WHAT IS NEEDED: When you reach the line containing "con $i \geq 1$." in the entries below, begin reproducing lines exactly, and stop once the line containing "Síntoma: el nombre" is done.
--- EXTRACTED DATA Enclosed Below ---
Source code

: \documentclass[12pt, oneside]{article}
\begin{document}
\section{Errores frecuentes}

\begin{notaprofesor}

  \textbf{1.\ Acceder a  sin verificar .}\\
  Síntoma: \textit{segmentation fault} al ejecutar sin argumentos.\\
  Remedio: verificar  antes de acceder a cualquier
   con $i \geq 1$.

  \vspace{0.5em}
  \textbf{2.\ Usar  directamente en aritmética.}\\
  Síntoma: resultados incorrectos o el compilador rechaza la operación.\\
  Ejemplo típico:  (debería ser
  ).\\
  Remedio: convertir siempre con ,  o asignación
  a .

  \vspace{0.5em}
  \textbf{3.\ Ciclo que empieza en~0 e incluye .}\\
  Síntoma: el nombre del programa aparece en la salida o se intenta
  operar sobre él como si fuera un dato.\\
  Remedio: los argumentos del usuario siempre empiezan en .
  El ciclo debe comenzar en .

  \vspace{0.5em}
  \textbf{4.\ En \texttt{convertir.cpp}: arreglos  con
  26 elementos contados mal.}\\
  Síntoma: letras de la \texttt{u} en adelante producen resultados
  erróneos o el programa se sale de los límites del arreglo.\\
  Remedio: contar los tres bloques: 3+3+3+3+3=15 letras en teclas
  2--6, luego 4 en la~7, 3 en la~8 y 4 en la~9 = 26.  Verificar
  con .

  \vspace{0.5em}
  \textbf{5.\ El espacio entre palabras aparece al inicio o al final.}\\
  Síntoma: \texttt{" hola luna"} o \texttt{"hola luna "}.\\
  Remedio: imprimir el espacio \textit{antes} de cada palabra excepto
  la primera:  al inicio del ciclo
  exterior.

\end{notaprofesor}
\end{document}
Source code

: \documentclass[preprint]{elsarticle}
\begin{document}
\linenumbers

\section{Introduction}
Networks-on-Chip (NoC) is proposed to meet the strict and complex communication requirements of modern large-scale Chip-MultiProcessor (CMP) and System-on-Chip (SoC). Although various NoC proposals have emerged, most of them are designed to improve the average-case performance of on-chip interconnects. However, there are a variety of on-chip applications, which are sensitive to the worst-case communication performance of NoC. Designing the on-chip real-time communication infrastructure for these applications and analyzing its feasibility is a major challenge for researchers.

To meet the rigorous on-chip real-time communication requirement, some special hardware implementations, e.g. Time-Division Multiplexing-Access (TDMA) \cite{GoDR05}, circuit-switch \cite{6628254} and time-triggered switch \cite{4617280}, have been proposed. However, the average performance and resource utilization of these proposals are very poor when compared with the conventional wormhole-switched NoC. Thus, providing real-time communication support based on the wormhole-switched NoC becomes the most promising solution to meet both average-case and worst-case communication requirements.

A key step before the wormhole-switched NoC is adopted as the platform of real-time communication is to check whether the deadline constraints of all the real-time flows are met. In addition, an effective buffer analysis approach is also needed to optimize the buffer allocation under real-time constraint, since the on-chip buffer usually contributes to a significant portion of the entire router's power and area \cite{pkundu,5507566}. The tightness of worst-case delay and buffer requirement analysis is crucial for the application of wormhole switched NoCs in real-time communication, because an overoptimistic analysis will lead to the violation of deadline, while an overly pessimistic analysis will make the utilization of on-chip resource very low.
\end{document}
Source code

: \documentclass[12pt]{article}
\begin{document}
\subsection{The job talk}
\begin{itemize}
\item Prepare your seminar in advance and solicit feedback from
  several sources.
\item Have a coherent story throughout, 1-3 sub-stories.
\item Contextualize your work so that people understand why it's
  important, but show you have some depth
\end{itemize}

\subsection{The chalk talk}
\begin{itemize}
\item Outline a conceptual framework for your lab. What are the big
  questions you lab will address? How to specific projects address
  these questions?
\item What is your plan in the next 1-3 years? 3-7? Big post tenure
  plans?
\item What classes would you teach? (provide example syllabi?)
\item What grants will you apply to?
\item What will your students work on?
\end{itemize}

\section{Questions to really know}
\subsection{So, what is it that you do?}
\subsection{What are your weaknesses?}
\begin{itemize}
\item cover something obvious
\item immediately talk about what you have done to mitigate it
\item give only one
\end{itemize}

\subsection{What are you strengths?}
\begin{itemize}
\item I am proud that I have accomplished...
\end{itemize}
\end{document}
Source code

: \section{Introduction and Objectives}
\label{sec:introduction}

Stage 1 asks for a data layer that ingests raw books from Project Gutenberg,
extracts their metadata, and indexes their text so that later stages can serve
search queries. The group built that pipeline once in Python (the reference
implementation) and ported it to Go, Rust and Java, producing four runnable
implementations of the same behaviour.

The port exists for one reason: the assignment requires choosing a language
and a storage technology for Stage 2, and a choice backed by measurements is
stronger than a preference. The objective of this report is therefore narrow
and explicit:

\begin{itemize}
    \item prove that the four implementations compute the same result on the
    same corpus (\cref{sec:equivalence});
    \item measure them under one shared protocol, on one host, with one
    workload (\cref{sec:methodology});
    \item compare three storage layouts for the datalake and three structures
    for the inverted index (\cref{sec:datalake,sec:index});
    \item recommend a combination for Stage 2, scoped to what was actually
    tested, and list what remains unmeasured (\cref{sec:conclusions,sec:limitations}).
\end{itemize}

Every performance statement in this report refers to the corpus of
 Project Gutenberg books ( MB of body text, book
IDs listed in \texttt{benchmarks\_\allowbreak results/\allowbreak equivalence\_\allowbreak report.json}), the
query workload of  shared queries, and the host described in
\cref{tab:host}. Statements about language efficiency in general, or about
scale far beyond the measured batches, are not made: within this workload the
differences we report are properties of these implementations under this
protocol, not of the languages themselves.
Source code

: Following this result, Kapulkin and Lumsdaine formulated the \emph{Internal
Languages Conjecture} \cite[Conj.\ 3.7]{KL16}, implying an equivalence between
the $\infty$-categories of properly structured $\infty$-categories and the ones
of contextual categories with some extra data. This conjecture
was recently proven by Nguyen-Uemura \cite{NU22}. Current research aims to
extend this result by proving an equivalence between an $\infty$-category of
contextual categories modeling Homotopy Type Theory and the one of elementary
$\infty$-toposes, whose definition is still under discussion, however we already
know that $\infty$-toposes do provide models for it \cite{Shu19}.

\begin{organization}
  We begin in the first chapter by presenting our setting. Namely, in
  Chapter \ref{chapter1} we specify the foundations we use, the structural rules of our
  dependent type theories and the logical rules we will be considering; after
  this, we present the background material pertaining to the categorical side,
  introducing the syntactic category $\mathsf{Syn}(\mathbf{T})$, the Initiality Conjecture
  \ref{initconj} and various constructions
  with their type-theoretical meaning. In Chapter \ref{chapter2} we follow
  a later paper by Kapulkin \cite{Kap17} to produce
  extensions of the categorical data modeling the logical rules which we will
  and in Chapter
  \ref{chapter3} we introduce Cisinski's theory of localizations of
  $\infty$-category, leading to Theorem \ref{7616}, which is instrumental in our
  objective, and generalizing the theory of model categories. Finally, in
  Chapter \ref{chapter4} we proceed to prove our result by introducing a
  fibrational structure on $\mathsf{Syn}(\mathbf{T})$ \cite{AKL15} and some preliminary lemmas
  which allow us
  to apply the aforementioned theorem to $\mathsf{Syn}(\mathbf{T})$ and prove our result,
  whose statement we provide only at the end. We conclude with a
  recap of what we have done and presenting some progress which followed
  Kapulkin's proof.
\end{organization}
--- End of Enclosed EXTRACTED DATA ---
--- EXTRACTED DATA Enclosed Below ---
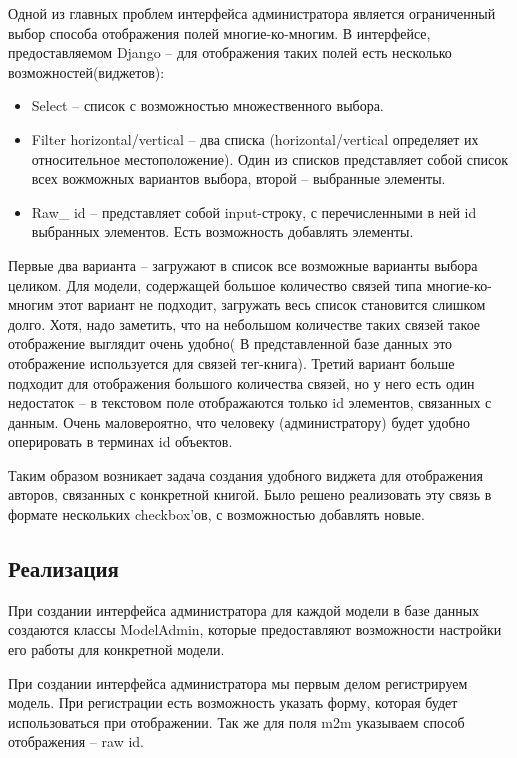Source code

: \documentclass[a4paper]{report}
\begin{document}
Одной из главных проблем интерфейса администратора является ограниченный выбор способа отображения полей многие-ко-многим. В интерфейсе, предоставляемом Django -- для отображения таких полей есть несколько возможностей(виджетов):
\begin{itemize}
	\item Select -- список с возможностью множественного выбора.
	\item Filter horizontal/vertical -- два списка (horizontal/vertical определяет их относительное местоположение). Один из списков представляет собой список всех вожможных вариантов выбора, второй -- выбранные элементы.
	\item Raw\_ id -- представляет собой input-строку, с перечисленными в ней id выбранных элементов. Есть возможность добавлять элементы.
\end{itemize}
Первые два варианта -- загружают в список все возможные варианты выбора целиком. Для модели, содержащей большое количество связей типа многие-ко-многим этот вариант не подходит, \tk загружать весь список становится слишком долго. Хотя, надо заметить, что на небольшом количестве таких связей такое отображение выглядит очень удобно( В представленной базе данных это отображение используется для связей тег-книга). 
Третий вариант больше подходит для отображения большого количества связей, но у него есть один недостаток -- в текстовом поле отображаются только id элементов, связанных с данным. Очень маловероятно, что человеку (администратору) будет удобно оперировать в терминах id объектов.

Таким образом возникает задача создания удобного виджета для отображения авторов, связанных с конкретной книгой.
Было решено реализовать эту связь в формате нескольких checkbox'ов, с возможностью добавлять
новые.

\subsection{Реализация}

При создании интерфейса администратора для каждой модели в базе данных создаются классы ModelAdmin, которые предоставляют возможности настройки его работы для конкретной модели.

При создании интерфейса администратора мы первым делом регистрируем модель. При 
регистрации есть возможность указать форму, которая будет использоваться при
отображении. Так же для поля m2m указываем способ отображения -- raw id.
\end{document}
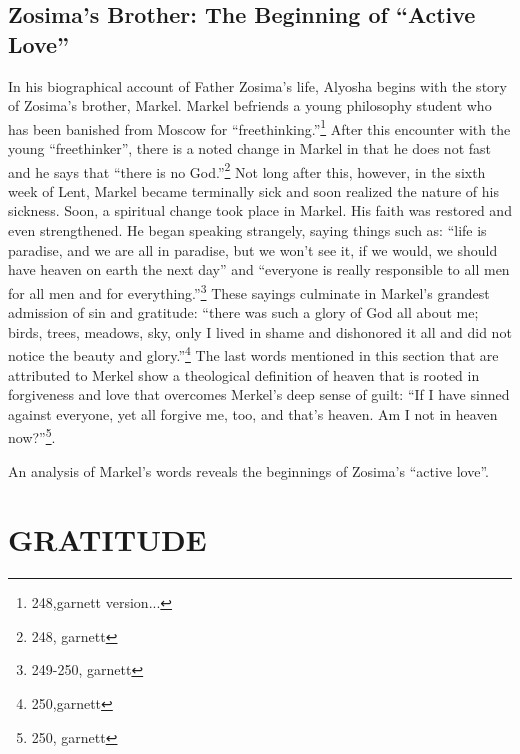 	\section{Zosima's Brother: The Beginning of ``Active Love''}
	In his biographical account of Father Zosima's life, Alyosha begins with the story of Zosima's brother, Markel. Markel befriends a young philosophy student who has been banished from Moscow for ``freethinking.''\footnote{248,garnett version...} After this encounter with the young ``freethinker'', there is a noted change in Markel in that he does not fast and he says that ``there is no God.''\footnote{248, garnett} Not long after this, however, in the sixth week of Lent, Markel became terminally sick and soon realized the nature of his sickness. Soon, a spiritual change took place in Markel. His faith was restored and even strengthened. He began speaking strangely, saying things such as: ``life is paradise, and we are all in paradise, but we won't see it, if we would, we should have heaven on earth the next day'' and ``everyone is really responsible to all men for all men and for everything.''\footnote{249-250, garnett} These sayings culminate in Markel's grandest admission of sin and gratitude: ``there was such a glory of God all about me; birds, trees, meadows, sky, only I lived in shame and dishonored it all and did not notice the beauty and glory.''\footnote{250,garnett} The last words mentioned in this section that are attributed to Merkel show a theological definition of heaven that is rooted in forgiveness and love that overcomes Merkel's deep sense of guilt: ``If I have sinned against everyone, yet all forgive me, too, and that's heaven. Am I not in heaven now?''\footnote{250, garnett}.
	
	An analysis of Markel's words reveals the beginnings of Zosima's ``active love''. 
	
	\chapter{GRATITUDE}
--- End of Enclosed EXTRACTED DATA ---
--- EXTRACTED DATA Enclosed Below ---
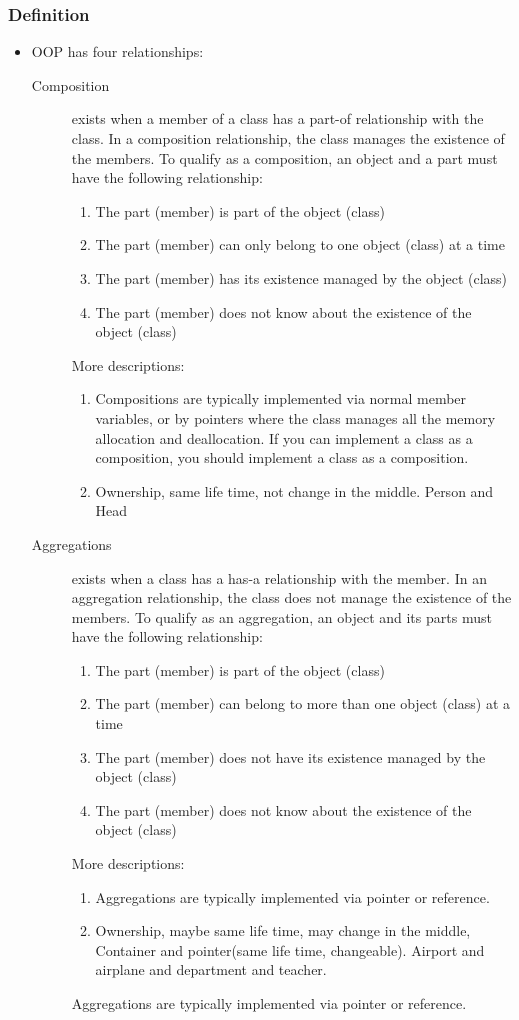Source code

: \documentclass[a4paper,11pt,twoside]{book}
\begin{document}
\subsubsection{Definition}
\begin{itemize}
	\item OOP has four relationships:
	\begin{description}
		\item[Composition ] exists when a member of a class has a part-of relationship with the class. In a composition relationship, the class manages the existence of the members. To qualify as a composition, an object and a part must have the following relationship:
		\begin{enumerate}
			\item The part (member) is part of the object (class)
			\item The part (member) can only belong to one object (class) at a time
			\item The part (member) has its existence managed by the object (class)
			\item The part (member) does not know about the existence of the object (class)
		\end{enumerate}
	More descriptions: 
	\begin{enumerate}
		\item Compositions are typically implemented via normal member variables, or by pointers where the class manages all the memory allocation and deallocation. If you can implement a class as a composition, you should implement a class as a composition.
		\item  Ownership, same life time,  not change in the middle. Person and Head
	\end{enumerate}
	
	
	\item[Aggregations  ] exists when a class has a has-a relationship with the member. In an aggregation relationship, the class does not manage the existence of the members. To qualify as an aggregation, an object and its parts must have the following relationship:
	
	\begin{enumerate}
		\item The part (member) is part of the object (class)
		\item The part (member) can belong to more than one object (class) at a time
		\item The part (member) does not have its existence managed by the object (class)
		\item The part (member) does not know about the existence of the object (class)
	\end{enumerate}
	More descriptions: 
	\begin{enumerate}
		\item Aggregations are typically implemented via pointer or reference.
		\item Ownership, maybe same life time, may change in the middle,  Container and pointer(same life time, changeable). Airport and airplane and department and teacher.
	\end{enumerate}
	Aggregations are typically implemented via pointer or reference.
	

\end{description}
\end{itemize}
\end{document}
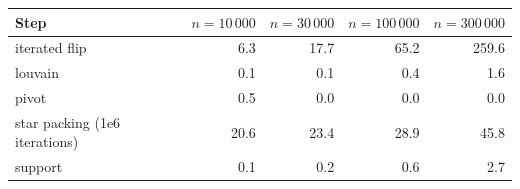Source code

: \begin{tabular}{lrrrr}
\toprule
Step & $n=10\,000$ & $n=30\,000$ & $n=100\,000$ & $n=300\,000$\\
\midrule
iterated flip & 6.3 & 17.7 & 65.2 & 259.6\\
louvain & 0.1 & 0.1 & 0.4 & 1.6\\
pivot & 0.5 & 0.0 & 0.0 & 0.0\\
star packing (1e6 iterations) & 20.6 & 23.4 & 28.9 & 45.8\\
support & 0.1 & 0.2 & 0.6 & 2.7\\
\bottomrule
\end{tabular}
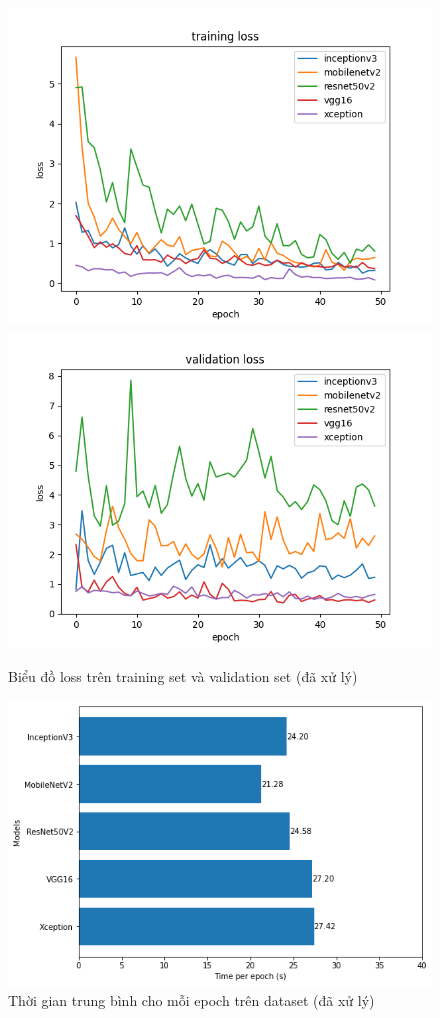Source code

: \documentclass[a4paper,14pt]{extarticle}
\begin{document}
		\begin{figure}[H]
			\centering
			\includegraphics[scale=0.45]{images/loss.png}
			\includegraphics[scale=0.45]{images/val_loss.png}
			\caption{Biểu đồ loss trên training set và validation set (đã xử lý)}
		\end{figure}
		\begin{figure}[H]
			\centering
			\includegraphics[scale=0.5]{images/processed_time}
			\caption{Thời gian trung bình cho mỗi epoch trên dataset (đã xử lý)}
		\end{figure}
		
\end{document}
--- End of Enclosed EXTRACTED DATA ---
WRITTEN REPLY:
   con $i \geq 1$.

  \vspace{0.5em}
  \textbf{2.\ Usar  directamente en aritmética.}\\
  Síntoma: resultados incorrectos o el compilador rechaza la operación.\\
  Ejemplo típico:  (debería ser
  ).\\
  Remedio: convertir siempre con ,  o asignación
  a .

  \vspace{0.5em}
  \textbf{3.\ Ciclo que empieza en~0 e incluye .}\\
  Síntoma: el nombre del programa aparece en la salida o se intenta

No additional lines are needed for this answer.